A general and fast distributed system for large-scale dynamic programming applications

作者:Wang, Chen; Yu, Ce*; Tang, Shanjiang; Xiao, Jian; Sun, Jizhou; Meng, Xiangfei
来源:Parallel Computing, 2016, 60: 1-21.
DOI:10.1016/j.parco.2016.09.002

摘要

Dynamic programming is an important technique widely used in many scientific applications. Due to the massive volume of applications' data in practice, parallel and distributed DP is a must. However, writing a parallel and distributed DP program is difficult and error prone because of its intrinsically strong data dependency.
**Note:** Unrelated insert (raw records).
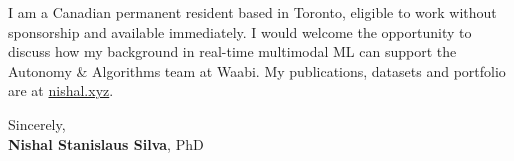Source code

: \documentclass[11pt]{article}
\newcommand{\clName}{Nishal Stanislaus Silva}
\newcommand{\clSite}{https://nishal.xyz}
\newcommand{\clTeam}{the Autonomy \& Algorithms team}
\begin{document}
I am a Canadian permanent resident based in Toronto, eligible to work without sponsorship and available immediately. I would welcome the opportunity to discuss how my background in real-time multimodal ML can support \clTeam{} at Waabi. My publications, datasets and portfolio are at \href{\clSite}{nishal.xyz}.

\vspace{12pt}
Sincerely,\\[2pt]
\textbf{\clName}, PhD
\end{document}
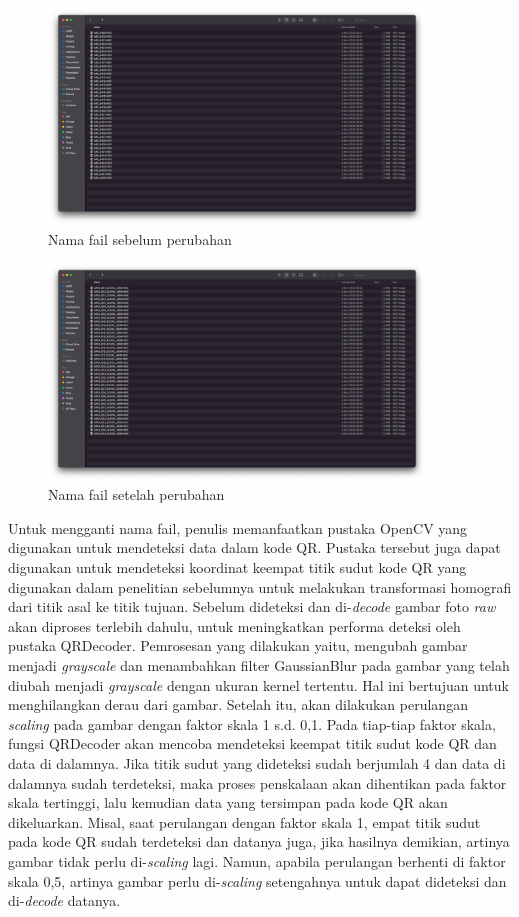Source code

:\begin{figure}[h]
	\centering
	\includegraphics[width=10cm]{contents/chapter-3/3-namafile1.png}
	\caption{Nama fail sebelum perubahan}
	\label{Fig: 3-namafile1}
\end{figure}

\begin{figure}[h]
	\centering
	\includegraphics[width=10cm]{contents/chapter-3/3-namafile2.png}
	\caption{Nama fail setelah perubahan}
	\label{Fig: 3-namafile2}
\end{figure}

Untuk mengganti nama fail, penulis memanfaatkan pustaka OpenCV yang digunakan untuk mendeteksi data dalam kode QR. Pustaka tersebut juga dapat digunakan untuk
mendeteksi koordinat keempat titik sudut kode QR yang digunakan dalam penelitian sebelumnya untuk melakukan transformasi homografi dari titik asal ke titik
tujuan. Sebelum dideteksi dan di-\emph{decode} gambar foto \emph{raw} akan diproses terlebih dahulu, untuk meningkatkan performa deteksi oleh pustaka
QRDecoder. Pemrosesan yang dilakukan yaitu, mengubah gambar menjadi \emph{grayscale} dan menambahkan filter GaussianBlur pada gambar yang telah diubah menjadi
\emph{grayscale} dengan ukuran kernel tertentu. Hal ini bertujuan untuk menghilangkan derau dari gambar. Setelah itu, akan dilakukan perulangan \emph{scaling}
pada gambar dengan faktor skala 1 s.d. 0,1. Pada tiap-tiap faktor skala, fungsi QRDecoder akan mencoba mendeteksi keempat titik sudut kode QR dan data di
dalamnya. Jika titik sudut yang dideteksi sudah berjumlah 4 dan data di dalamnya sudah terdeteksi, maka proses penskalaan akan dihentikan pada faktor skala
tertinggi, lalu kemudian data yang tersimpan pada kode QR akan dikeluarkan. Misal, saat perulangan dengan faktor skala 1, empat titik sudut pada kode QR sudah
terdeteksi dan datanya juga, jika hasilnya demikian, artinya gambar tidak perlu di-\emph{scaling} lagi. Namun, apabila perulangan berhenti di faktor skala 0,5,
artinya gambar perlu di-\emph{scaling} setengahnya untuk dapat dideteksi dan di-\emph{decode} datanya.

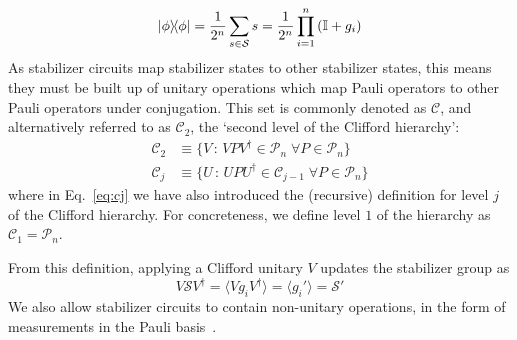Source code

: \begin{equation}
    \ketbra{\phi} = \frac{1}{2^{n}}\sum_{s\in\mathcal{S}} s = \frac{1}{2^{n}}\prod_{i=1}^{n}\left(\mathbb{I}+g_{i}\right)
\end{equation}
As stabilizer circuits map stabilizer states to other stabilizer states, this means they must be built up of unitary operations which map Pauli operators to other Pauli operators under conjugation. This set is commonly denoted as $\mathcal{C}$, and alternatively referred to as $\mathcal{C}_{2}$, the `second level of the Clifford hierarchy':
\begin{align}
    \mathcal{C}_{2} &\equiv \{V\,:\,VPV^{\dagger}\in\mathcal{P}_{n}\;\forall P\in\mathcal{P}_{n}\} \label{eq:c2}\\
    \mathcal{C}_{j} &\equiv \{U\,:\,UPU^{\dagger}\in\mathcal{C}_{j-1}\;\forall P\in\mathcal{P}_{n}\} \label{eq:cj}
\end{align}
where in Eq.~\ref{eq:cj} we have also introduced the (recursive) definition for level $j$ of the Clifford hierarchy. For concreteness, we define level $1$ of the hierarchy as $\mathcal{C}_{1}=\mathcal{P}_{n}$.\par
From this definition, applying a Clifford unitary $V$ updates the stabilizer group as
\begin{equation}
    V\mathcal{S}V^{\dagger}=\langle Vg_{i}V^{\dagger}\rangle = \langle g_{i}' \rangle = \mathcal{S}'
\end{equation}
We also allow stabilizer circuits to contain non-unitary operations, in the form of measurements in the Pauli basis~\cite{Gottesman1998b}.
In this paper, we present DPX10, a DAG-based distributed X10 framework aiming at simplifying the parallel programming for DP applications. DPX10 enables users to write highly efficient parallel DP programs without much effort. For DPX10 programming, users only need to do two things: 1) Instantiating a DAG pattern by indicating the dependency between vertices of the DAG; 2) Implementing the DP application's logic in the compute method of the vertices. DPX10 provides eight commonly used DAG patterns and a simple API to allow users to customize their own DAG patterns. All the tiresome work of DP parallelization including DAG distribution, tasks scheduling, and tasks communication are hidden from users and covered by DPX10. Moreover, DPX10 is fault-tolerant and has a mechanism to handle the problem of straggler tasks, which run much slower than other tasks due to unexpected resource contention. Finally, we use four DP applications with up to 2 billion vertices running on 240 cores to demonstrate the simplicity, efficiency, and scalability of our proposed framework.